> **EXERCISE INSTRUCTIONS**
If a line in the data below holds the word "RCNN", copy it.
*** Opening of EXERCISE INPUTS ***
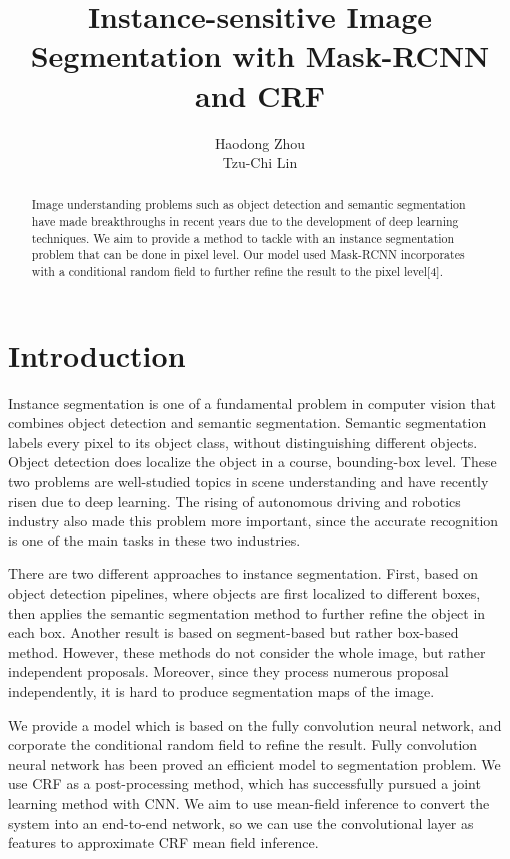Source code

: \documentclass{article}
\title{Instance-sensitive Image Segmentation with Mask-RCNN and CRF}
\author{
  Haodong Zhou \\
  \And
  Tzu-Chi Lin \\
}
\begin{document}

\maketitle

\begin{abstract}

Image understanding problems such as object detection and semantic segmentation have made breakthroughs in recent years due to the development of deep learning techniques. We aim to provide a method to tackle with an instance segmentation problem that can be done in pixel level. Our model used Mask-RCNN incorporates with a conditional random field to further refine the result to the pixel level[4].

\end{abstract}

\section{Introduction}

Instance segmentation is one of a fundamental problem in computer vision that combines object detection and semantic segmentation. Semantic segmentation labels every pixel to its object class, without distinguishing different objects. Object detection does localize the object in a course, bounding-box level. These two problems are well-studied topics in scene understanding and have recently risen due to deep learning. The rising of autonomous driving and robotics industry also made this problem more important, since the accurate recognition is one of the main tasks in these two industries.

There are two different approaches to instance segmentation. First, based on object detection pipelines, where objects are first localized to different boxes, then applies the semantic segmentation method to further refine the object in each box. Another result is based on segment-based but rather box-based method. However, these methods do not consider the whole image, but rather independent proposals. Moreover, since they process numerous proposal independently, it is hard to produce segmentation maps of the image.

We provide a model which is based on the fully convolution neural network, and corporate the conditional random field to refine the result. Fully convolution neural network has been proved an efficient model to segmentation problem. We use CRF as a post-processing method, which has successfully pursued a joint learning method with CNN. We aim to use mean-field inference to convert the system into an end-to-end network, so we can use the convolutional layer as features to approximate CRF mean field inference.
\end{document}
*** Close of EXERCISE INPUTS ***
> **ANSWER BOX**
\title{Instance-sensitive Image Segmentation with Mask-RCNN and CRF}
Image understanding problems such as object detection and semantic segmentation have made breakthroughs in recent years due to the development of deep learning techniques. We aim to provide a method to tackle with an instance segmentation problem that can be done in pixel level. Our model used Mask-RCNN incorporates with a conditional random field to further refine the result to the pixel level[4].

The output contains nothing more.